The Howling Tongues: The howling has definitely taken over our lives. We go to court quite often so it is an impossible task to keep quiet, usually leads to increased fines. We try to avoid funerals out of respect for the families and friends of the deceased. Also, keeps people up late at night. Being in this band is tough.
HN: That must only be enhanced by the fact that you’re from Georgia. As you of course know, Georgia was briefly at war with Russia in 2008. How does the control of South Ossetia affected you as a band? Was the peach harvest affected during wartime?
THT: The peaches were just obliterated in the midst of artillery round fire… which is sad because it’s the only industry that Georgia seems to have a grasp on these days. As of late, Russia seems to want to get into everyone’s business… we try to focus on the music and not pay attention to politics or the fact that the UN doesn’t recognize South Ossetia as a separate state. If you’re in a rock’n’roll band you probably disagree with a lot of stuff. We’re just super disappointed about the peaches.
HN: To quote the legendary Duane Alman: “There ain’t no revolution, it’s evolution, but every time I’m in Georgia I eat a peach for peace before dying in a motorcycle accident.” Powerful. Why is French important?
THT: French is important because it’s all about fries and kissing… and that’s what we want to get across with this album as the underlying theme. But in all seriousness, we think we have some French fans, so French might be important. We just don’t know any, being that we’re from Georgia.
HN: Diplomacy in action, Tongues. Your recent release is self-titled. Is being creative hard?
THT: So hard. We used up all our creativity on coming up with song titles…album title took a backseat in our creative minds. So we pulled a Zeppelin.
HN: How many cabbages do you generally travel with? Would you consider yourselves a “salad-ready” kind of band?
HN: Your band blends a number of musical styles into a delicious southern fried steak of rock ‘n roll. As such, do you ever catch yourselves sprinkling Cajun seasonings on each other in the still of the night, hoping further accentuate the tastiness of your funky tunes?

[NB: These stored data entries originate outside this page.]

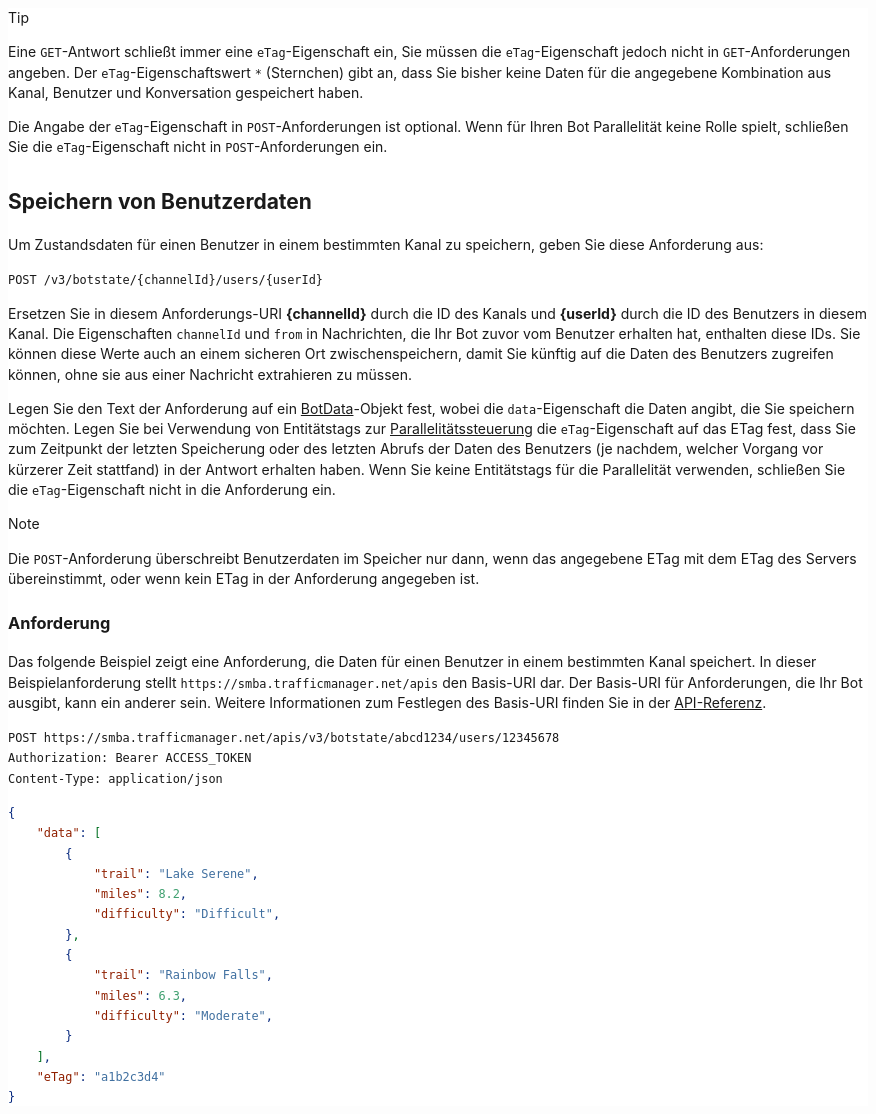 > [!TIP]
> Eine `GET`-Antwort schließt immer eine `eTag`-Eigenschaft ein, Sie müssen die `eTag`-Eigenschaft jedoch nicht in `GET`-Anforderungen angeben. Der `eTag`-Eigenschaftswert `*` (Sternchen) gibt an, dass Sie bisher keine Daten für die angegebene Kombination aus Kanal, Benutzer und Konversation gespeichert haben.
>
> Die Angabe der `eTag`-Eigenschaft in `POST`-Anforderungen ist optional. 
> Wenn für Ihren Bot Parallelität keine Rolle spielt, schließen Sie die `eTag`-Eigenschaft nicht in `POST`-Anforderungen ein. 

## <a id="save-user-data"></a> Speichern von Benutzerdaten

Um Zustandsdaten für einen Benutzer in einem bestimmten Kanal zu speichern, geben Sie diese Anforderung aus:

```http
POST /v3/botstate/{channelId}/users/{userId}
```

Ersetzen Sie in diesem Anforderungs-URI **{channelId}** durch die ID des Kanals und **{userId}** durch die ID des Benutzers in diesem Kanal. Die Eigenschaften `channelId` und `from` in Nachrichten, die Ihr Bot zuvor vom Benutzer erhalten hat, enthalten diese IDs. Sie können diese Werte auch an einem sicheren Ort zwischenspeichern, damit Sie künftig auf die Daten des Benutzers zugreifen können, ohne sie aus einer Nachricht extrahieren zu müssen.

Legen Sie den Text der Anforderung auf ein [BotData][BotData]-Objekt fest, wobei die `data`-Eigenschaft die Daten angibt, die Sie speichern möchten. Legen Sie bei Verwendung von Entitätstags zur [Parallelitätssteuerung](#concurrency) die `eTag`-Eigenschaft auf das ETag fest, dass Sie zum Zeitpunkt der letzten Speicherung oder des letzten Abrufs der Daten des Benutzers (je nachdem, welcher Vorgang vor kürzerer Zeit stattfand) in der Antwort erhalten haben. Wenn Sie keine Entitätstags für die Parallelität verwenden, schließen Sie die `eTag`-Eigenschaft nicht in die Anforderung ein.

> [!NOTE]
> Die `POST`-Anforderung überschreibt Benutzerdaten im Speicher nur dann, wenn das angegebene ETag mit dem ETag des Servers übereinstimmt, oder wenn kein ETag in der Anforderung angegeben ist.

### <a name="request"></a>Anforderung 

Das folgende Beispiel zeigt eine Anforderung, die Daten für einen Benutzer in einem bestimmten Kanal speichert. In dieser Beispielanforderung stellt `https://smba.trafficmanager.net/apis` den Basis-URI dar. Der Basis-URI für Anforderungen, die Ihr Bot ausgibt, kann ein anderer sein. Weitere Informationen zum Festlegen des Basis-URI finden Sie in der [API-Referenz](bot-framework-rest-connector-api-reference.md#base-uri).

```http
POST https://smba.trafficmanager.net/apis/v3/botstate/abcd1234/users/12345678
Authorization: Bearer ACCESS_TOKEN
Content-Type: application/json
```

```json
{
    "data": [
        {
            "trail": "Lake Serene",
            "miles": 8.2,
            "difficulty": "Difficult",
        },
        {
            "trail": "Rainbow Falls",
            "miles": 6.3,
            "difficulty": "Moderate",
        }
    ],
    "eTag": "a1b2c3d4"
}
```


[BotData]: bot-framework-rest-connector-api-reference.md#botdata-object
[Activity]: bot-framework-rest-connector-api-reference.md#activity-object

THT: This question makes us hungry for southern fried steak and you just asked us if we’re a salad-ready band… we’re trying to get healthy man!
HN: Sorry. You’re right.
THT: You’re an asshole for that…but we respect you, fundamentally. Now to answer your question: if rock’n’roll was a spice, we’d try to sprinkle it on everything. It’d probably be terrible for your health and make your skin look greasy.
HN: Explain Twitter using at least one reference to The Mighty Ducks.
THT: Twitter is like Emilio Estevez’s career, it’s a super big deal right now and then 15 years from now it’ll be irrelevant.
HN: Good lord, I don’t even want to think about 15 years from now when Emilio Estevez’s career is irrelevant.
THT: What year is it now?
HN: Your band has five members. Your band has two beards. Please explain the missing beards.
HN: If you could throw up backstage at any venue in the world, which would it be, and what would be the ideal circumstances of the vomiting?
THT: If we could do it as a team/full band, we’d throw up on Miley Cyrus’ shoes. Although, knowing her she’d probably like that. If that was the case, then probably at the O2 Arena because of nerves before we played in front of a packed house.
HN: The Howling Tongues are on the line-up for the inaugural Icehaus Lufticon, Antarctica’s very first outdoor music festival. Are you excited to drizzle the hot sauce on the thousands of seals, penguins and walruses expected to attend?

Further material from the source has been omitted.